2. Terry replies at 22nd April 2007, 1:19 pm :
I just voted.
3. sherry replies at 22nd April 2007, 3:02 pm :
Thanks, Terry. That makes two votes so far ;-). The more the merrier, whether for me or not.
4. Charles W. replies at 23rd April 2007, 8:27 am :
Nice poem Sherry. I know a place like that, It’s really nice to be there when it starts to rain, or snow. And my wife says the same thing about clotheslines but, alas, I have turned her clothesline t-posts into trellises for the clematises.
charlie w
5. Tommy replies at 23rd April 2007, 9:43 am :
I remember that the married and graduate student housing had clotheslines out back of each building. They also had large laundry rooms.
Centre had a measly two or three pairs of washer/dryer in each building. We really had to share the facilities.
None of the apartment blocks I’ve lived in have had clotheslines, although they’ve had plenty of machines.

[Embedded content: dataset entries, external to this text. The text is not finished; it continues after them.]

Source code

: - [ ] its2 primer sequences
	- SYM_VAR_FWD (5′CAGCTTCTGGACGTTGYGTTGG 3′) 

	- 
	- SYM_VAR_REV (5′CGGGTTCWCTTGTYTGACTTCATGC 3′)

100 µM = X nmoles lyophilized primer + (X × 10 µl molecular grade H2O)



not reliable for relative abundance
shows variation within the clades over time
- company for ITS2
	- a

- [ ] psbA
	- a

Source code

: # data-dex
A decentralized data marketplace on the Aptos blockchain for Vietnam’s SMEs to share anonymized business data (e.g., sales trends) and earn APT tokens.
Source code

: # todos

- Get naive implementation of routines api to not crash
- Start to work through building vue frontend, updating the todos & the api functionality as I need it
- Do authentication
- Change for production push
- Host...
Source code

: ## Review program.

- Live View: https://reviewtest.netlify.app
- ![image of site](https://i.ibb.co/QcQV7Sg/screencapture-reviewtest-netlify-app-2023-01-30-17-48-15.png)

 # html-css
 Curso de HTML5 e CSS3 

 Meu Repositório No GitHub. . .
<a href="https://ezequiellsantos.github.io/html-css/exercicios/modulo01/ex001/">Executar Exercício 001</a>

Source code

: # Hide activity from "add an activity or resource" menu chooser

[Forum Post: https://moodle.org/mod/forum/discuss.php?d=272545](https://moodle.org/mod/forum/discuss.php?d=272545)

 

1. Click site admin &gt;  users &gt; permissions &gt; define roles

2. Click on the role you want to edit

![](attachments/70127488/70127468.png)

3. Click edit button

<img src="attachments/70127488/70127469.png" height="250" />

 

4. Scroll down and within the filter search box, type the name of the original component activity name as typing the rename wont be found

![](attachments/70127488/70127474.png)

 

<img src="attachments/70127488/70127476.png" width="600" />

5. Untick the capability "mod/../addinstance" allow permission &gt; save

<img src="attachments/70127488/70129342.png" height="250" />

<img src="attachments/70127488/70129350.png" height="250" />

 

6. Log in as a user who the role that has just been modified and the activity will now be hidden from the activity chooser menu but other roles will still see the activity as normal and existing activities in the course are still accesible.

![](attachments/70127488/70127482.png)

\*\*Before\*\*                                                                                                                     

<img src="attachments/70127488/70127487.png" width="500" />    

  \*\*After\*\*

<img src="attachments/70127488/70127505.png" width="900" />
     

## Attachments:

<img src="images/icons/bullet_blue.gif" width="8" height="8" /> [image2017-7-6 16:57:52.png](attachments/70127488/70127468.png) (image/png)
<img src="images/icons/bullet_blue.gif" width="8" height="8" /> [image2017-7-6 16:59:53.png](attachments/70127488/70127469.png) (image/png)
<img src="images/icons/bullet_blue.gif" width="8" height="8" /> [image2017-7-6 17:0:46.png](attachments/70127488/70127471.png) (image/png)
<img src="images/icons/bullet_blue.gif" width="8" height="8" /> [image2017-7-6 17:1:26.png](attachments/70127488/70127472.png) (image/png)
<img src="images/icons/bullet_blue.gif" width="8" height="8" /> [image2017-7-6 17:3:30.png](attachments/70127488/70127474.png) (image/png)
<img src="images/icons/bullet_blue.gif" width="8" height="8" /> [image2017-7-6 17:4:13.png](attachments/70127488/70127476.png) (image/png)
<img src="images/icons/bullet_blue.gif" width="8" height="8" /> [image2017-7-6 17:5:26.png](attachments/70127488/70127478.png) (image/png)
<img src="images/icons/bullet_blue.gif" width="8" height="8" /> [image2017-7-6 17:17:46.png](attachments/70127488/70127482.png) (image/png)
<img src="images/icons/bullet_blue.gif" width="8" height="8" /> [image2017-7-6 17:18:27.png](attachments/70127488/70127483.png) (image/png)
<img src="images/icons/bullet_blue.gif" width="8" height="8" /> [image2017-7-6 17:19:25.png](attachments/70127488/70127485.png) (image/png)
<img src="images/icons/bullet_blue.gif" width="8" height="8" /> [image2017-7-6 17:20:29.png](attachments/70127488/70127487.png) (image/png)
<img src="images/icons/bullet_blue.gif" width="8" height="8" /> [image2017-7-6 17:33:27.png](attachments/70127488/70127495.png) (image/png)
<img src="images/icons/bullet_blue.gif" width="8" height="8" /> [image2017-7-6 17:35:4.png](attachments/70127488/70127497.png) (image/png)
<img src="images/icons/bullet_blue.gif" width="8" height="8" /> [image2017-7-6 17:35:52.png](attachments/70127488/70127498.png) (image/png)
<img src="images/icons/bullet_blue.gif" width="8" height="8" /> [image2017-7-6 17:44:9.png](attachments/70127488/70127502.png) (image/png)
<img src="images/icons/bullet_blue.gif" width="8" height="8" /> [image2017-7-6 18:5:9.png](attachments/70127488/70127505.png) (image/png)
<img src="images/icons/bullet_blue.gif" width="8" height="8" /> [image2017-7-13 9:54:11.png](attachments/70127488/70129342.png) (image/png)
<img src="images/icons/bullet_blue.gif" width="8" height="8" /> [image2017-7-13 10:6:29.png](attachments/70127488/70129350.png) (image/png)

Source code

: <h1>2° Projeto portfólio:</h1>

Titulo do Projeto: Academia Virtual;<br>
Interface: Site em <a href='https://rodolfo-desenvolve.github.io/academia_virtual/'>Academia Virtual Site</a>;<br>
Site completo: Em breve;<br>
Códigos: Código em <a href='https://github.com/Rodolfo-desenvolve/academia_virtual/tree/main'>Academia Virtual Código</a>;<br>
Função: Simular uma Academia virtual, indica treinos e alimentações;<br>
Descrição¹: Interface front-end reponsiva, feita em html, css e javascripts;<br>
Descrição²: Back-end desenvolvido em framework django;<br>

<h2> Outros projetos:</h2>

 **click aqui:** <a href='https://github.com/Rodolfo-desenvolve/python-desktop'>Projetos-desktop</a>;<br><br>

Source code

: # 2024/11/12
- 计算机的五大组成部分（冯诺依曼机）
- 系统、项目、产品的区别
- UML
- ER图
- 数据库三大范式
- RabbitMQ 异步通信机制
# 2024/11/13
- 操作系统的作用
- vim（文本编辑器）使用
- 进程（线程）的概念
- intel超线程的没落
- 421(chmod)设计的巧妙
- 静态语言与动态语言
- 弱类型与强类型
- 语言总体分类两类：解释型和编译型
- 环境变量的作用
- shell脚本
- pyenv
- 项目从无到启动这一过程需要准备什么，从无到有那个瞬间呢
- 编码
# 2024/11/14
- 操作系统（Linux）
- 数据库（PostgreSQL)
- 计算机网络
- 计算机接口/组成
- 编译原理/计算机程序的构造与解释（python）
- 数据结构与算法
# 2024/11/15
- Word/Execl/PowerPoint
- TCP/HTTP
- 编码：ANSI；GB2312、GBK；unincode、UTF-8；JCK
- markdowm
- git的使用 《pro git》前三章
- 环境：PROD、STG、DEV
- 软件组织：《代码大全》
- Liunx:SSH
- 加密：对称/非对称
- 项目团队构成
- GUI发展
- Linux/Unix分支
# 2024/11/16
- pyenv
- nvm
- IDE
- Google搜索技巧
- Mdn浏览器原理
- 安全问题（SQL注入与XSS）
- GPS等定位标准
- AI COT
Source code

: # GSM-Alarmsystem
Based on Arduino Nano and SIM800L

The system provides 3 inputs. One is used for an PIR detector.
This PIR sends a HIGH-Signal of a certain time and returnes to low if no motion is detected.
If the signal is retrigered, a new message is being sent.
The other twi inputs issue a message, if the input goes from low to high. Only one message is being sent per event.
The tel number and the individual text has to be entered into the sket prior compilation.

Philistines, the lot of ‘em.
6. sherry replies at 23rd April 2007, 11:07 am :
Thanks, Charlie. And Tommy. In Who Killed the Electric Car, some one whose name and significance I’ve forgotten said, in effect, that Americans are afraid they’ll be forced to live like (gasp!) Europeans. Seems to me that British houses and apartments anyway have more accommodation for the air drying of clothes. Harry can correct me on that.
7. sherry replies at 24th April 2007, 6:04 am :
Oh, and Charlie, I think there must be something primal about women and clotheslines. Many of the (older) women poets I know have written poems about hanging out clothes.